## EXERCISE
Transcribe word for word the lines below from the line with "- **Application icon**: Set" through the line with "- **Ollama Install", ends included.

## Dataset entries
################

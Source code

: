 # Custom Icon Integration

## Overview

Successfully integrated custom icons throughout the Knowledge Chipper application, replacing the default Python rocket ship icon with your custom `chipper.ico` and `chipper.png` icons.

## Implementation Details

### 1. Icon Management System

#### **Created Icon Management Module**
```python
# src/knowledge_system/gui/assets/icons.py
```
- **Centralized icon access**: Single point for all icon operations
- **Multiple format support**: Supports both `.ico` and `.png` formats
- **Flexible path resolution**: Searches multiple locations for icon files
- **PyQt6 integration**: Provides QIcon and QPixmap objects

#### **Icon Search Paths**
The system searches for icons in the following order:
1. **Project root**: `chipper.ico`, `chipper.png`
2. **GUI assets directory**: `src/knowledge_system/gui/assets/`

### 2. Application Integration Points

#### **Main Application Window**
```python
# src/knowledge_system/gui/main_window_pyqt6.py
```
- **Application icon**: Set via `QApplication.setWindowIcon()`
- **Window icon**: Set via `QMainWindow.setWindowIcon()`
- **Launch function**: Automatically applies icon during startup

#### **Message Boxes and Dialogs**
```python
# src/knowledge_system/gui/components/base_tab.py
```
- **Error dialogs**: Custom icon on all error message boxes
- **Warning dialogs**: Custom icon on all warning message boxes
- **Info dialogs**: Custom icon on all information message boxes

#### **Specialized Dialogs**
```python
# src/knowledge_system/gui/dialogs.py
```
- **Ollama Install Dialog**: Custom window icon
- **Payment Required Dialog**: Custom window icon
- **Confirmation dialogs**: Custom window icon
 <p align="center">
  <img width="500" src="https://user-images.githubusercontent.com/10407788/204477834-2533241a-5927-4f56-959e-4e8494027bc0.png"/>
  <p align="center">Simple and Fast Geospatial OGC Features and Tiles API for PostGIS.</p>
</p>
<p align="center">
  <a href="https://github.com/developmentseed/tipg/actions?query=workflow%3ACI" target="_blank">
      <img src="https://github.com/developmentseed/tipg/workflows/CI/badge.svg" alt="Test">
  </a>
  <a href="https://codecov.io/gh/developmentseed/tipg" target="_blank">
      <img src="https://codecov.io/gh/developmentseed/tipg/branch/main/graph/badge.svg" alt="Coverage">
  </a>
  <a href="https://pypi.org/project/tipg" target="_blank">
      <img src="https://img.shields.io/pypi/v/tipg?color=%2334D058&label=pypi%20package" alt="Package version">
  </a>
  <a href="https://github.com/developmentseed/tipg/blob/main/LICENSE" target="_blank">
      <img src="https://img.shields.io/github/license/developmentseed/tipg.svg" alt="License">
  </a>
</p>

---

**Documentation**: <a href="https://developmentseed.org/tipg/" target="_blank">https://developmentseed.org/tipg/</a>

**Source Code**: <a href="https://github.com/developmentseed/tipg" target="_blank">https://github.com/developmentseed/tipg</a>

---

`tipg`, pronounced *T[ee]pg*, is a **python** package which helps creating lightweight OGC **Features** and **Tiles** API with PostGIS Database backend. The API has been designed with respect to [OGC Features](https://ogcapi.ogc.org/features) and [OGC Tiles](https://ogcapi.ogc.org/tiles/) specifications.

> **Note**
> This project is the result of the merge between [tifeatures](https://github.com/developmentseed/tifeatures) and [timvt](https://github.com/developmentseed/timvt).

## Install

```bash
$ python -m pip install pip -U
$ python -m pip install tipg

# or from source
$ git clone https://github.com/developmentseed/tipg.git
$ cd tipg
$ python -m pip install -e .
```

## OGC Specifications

################

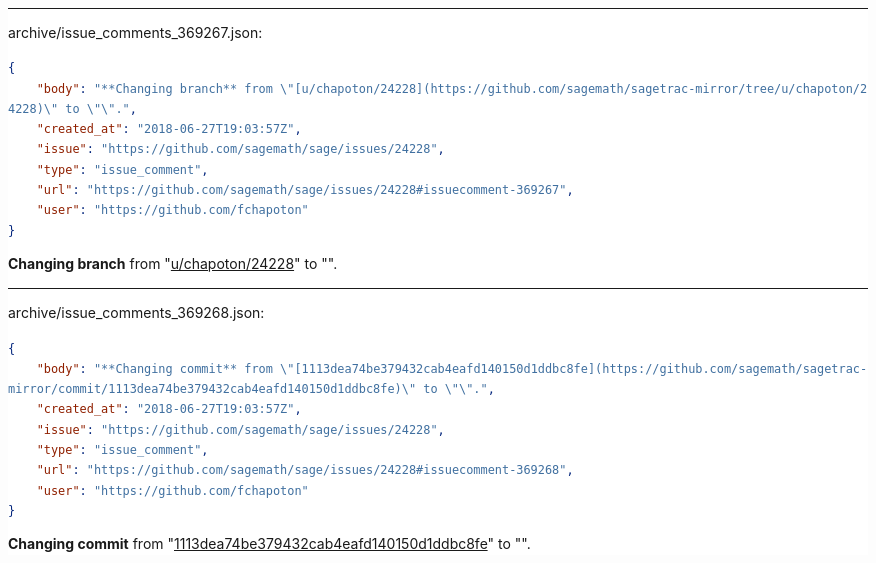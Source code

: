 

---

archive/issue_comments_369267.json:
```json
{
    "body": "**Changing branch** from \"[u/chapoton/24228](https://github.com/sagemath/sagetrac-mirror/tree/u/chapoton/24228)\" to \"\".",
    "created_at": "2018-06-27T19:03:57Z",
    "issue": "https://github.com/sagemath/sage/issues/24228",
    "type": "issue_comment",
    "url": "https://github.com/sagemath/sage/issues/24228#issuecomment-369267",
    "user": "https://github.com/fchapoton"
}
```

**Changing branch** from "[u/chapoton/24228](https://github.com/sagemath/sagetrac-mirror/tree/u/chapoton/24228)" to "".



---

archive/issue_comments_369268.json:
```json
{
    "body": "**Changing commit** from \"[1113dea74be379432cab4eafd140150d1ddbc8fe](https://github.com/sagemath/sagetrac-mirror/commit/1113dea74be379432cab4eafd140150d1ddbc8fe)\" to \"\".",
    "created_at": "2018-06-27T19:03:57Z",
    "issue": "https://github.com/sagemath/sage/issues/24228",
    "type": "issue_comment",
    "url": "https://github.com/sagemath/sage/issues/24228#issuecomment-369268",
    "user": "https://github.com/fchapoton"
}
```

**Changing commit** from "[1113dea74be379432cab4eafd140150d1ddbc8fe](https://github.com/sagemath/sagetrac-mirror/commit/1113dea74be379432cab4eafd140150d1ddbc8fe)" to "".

################

## TASK ANSWER
- **Application icon**: Set via `QApplication.setWindowIcon()`
- **Window icon**: Set via `QMainWindow.setWindowIcon()`
- **Launch function**: Automatically applies icon during startup

#### **Message Boxes and Dialogs**
```python
# src/knowledge_system/gui/components/base_tab.py
```
- **Error dialogs**: Custom icon on all error message boxes
- **Warning dialogs**: Custom icon on all warning message boxes
- **Info dialogs**: Custom icon on all information message boxes

#### **Specialized Dialogs**
```python
# src/knowledge_system/gui/dialogs.py
```
- **Ollama Install Dialog**: Custom window icon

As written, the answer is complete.